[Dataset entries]

········

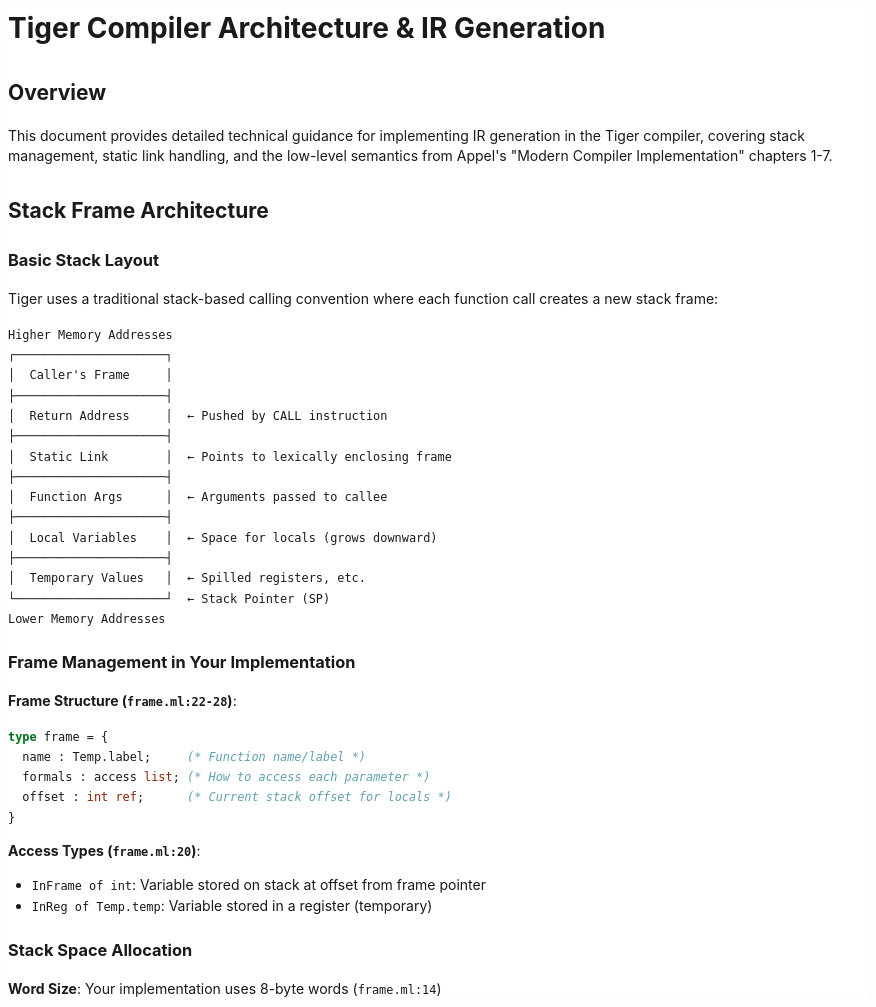 # Tiger Compiler Architecture & IR Generation

## Overview

This document provides detailed technical guidance for implementing IR generation in the Tiger compiler, covering stack management, static link handling, and the low-level semantics from Appel's "Modern Compiler Implementation" chapters 1-7.

## Stack Frame Architecture

### Basic Stack Layout

Tiger uses a traditional stack-based calling convention where each function call creates a new stack frame:

```
Higher Memory Addresses
┌─────────────────────┐
│  Caller's Frame     │
├─────────────────────┤
│  Return Address     │  ← Pushed by CALL instruction
├─────────────────────┤
│  Static Link        │  ← Points to lexically enclosing frame
├─────────────────────┤
│  Function Args      │  ← Arguments passed to callee
├─────────────────────┤
│  Local Variables    │  ← Space for locals (grows downward)
├─────────────────────┤
│  Temporary Values   │  ← Spilled registers, etc.
└─────────────────────┘  ← Stack Pointer (SP)
Lower Memory Addresses
```

### Frame Management in Your Implementation

**Frame Structure (`frame.ml:22-28`)**:
```ocaml
type frame = {
  name : Temp.label;     (* Function name/label *)
  formals : access list; (* How to access each parameter *)
  offset : int ref;      (* Current stack offset for locals *)
}
```

**Access Types (`frame.ml:20`)**:
- `InFrame of int`: Variable stored on stack at offset from frame pointer
- `InReg of Temp.temp`: Variable stored in a register (temporary)

### Stack Space Allocation

**Word Size**: Your implementation uses 8-byte words (`frame.ml:14`)
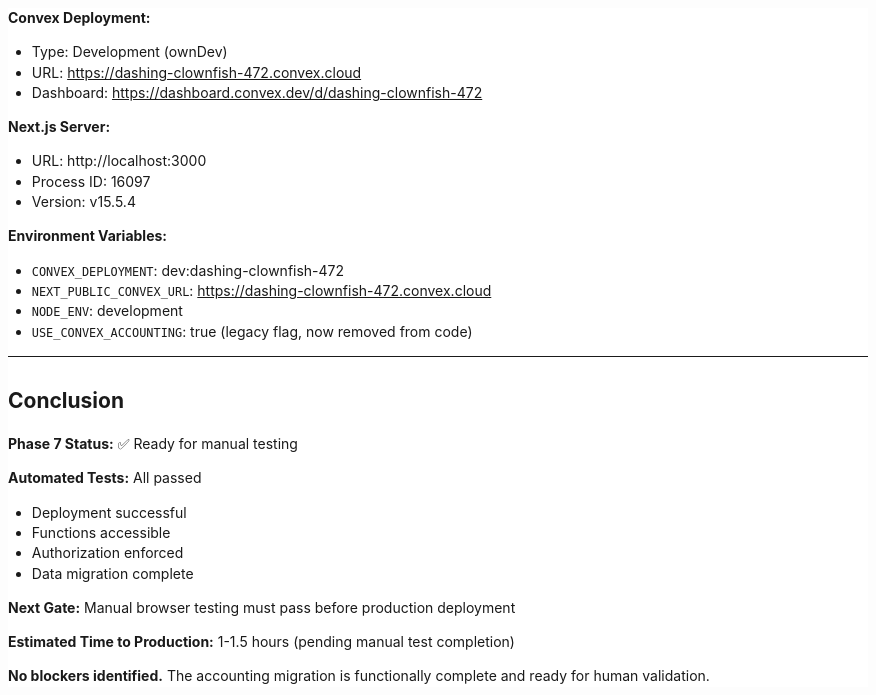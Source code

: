 **Convex Deployment:**
- Type: Development (ownDev)
- URL: https://dashing-clownfish-472.convex.cloud
- Dashboard: https://dashboard.convex.dev/d/dashing-clownfish-472

**Next.js Server:**
- URL: http://localhost:3000
- Process ID: 16097
- Version: v15.5.4

**Environment Variables:**
- `CONVEX_DEPLOYMENT`: dev:dashing-clownfish-472
- `NEXT_PUBLIC_CONVEX_URL`: https://dashing-clownfish-472.convex.cloud
- `NODE_ENV`: development
- `USE_CONVEX_ACCOUNTING`: true (legacy flag, now removed from code)

---

## Conclusion

**Phase 7 Status:** ✅ Ready for manual testing

**Automated Tests:** All passed
- Deployment successful
- Functions accessible
- Authorization enforced
- Data migration complete

**Next Gate:** Manual browser testing must pass before production deployment

**Estimated Time to Production:** 1-1.5 hours (pending manual test completion)

**No blockers identified.** The accounting migration is functionally complete and ready for human validation.
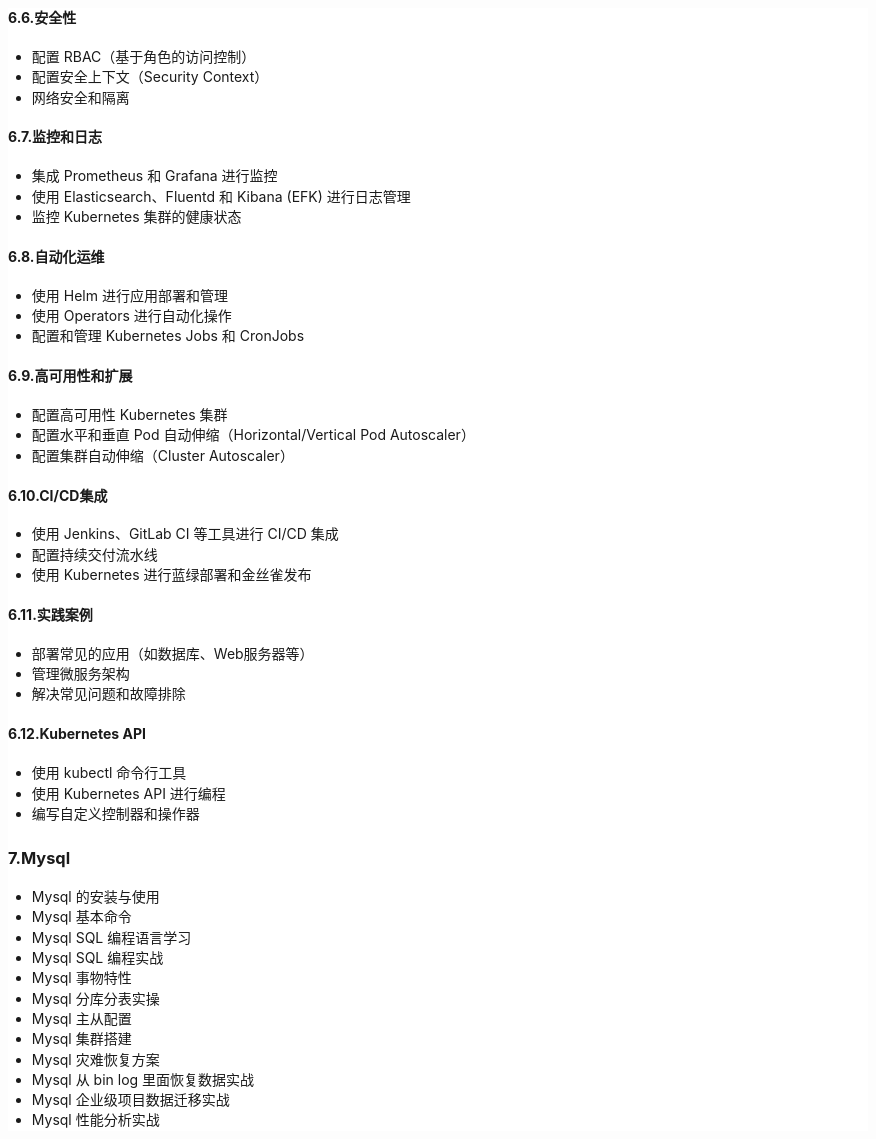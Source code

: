 #### 6.6.安全性

- 配置 RBAC（基于角色的访问控制）
- 配置安全上下文（Security Context）
- 网络安全和隔离

#### 6.7.监控和日志

- 集成 Prometheus 和 Grafana 进行监控
- 使用 Elasticsearch、Fluentd 和 Kibana (EFK) 进行日志管理
- 监控 Kubernetes 集群的健康状态

#### 6.8.自动化运维

- 使用 Helm 进行应用部署和管理
- 使用 Operators 进行自动化操作
- 配置和管理 Kubernetes Jobs 和 CronJobs

#### 6.9.高可用性和扩展

- 配置高可用性 Kubernetes 集群
- 配置水平和垂直 Pod 自动伸缩（Horizontal/Vertical Pod Autoscaler）
- 配置集群自动伸缩（Cluster Autoscaler）

#### 6.10.CI/CD集成

- 使用 Jenkins、GitLab CI 等工具进行 CI/CD 集成
- 配置持续交付流水线
- 使用 Kubernetes 进行蓝绿部署和金丝雀发布

#### 6.11.实践案例

- 部署常见的应用（如数据库、Web服务器等）
- 管理微服务架构
- 解决常见问题和故障排除

#### 6.12.Kubernetes API

- 使用 kubectl 命令行工具
- 使用 Kubernetes API 进行编程
- 编写自定义控制器和操作器

### 7.Mysql

- Mysql 的安装与使用
- Mysql 基本命令
- Mysql SQL 编程语言学习
- Mysql SQL 编程实战
- Mysql 事物特性
- Mysql 分库分表实操
- Mysql 主从配置
- Mysql 集群搭建
- Mysql 灾难恢复方案
- Mysql 从 bin log 里面恢复数据实战
- Mysql 企业级项目数据迁移实战
- Mysql 性能分析实战
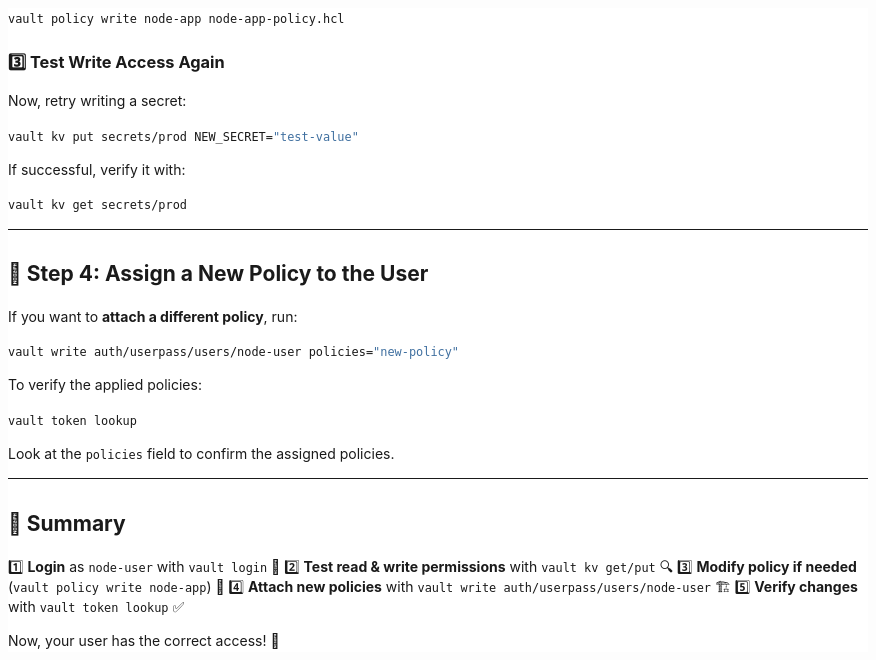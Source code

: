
 ```sh
vault policy write node-app node-app-policy.hcl
```

### 3️⃣ **Test Write Access Again**
Now, retry writing a secret:

```sh
vault kv put secrets/prod NEW_SECRET="test-value"
```

If successful, verify it with:

```sh
vault kv get secrets/prod
```

---

## 🔄 Step 4: Assign a New Policy to the User
If you want to **attach a different policy**, run:

```sh
vault write auth/userpass/users/node-user policies="new-policy"
```

To verify the applied policies:

```sh
vault token lookup
```

Look at the `policies` field to confirm the assigned policies.

---

## 🎉 Summary
1️⃣ **Login** as `node-user` with `vault login` 🔑
2️⃣ **Test read & write permissions** with `vault kv get/put` 🔍
3️⃣ **Modify policy if needed** (`vault policy write node-app`) 🔧
4️⃣ **Attach new policies** with `vault write auth/userpass/users/node-user` 🏗️
5️⃣ **Verify changes** with `vault token lookup` ✅

Now, your user has the correct access! 🚀



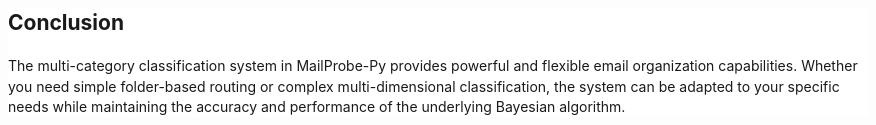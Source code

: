 ## Conclusion

The multi-category classification system in MailProbe-Py provides powerful and flexible email organization capabilities. Whether you need simple folder-based routing or complex multi-dimensional classification, the system can be adapted to your specific needs while maintaining the accuracy and performance of the underlying Bayesian algorithm.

········

== TASK STATEMENT ==
For each line in the data that holds "cloud", add one to a count, then report that count alone.

== TASK RESULT ==
2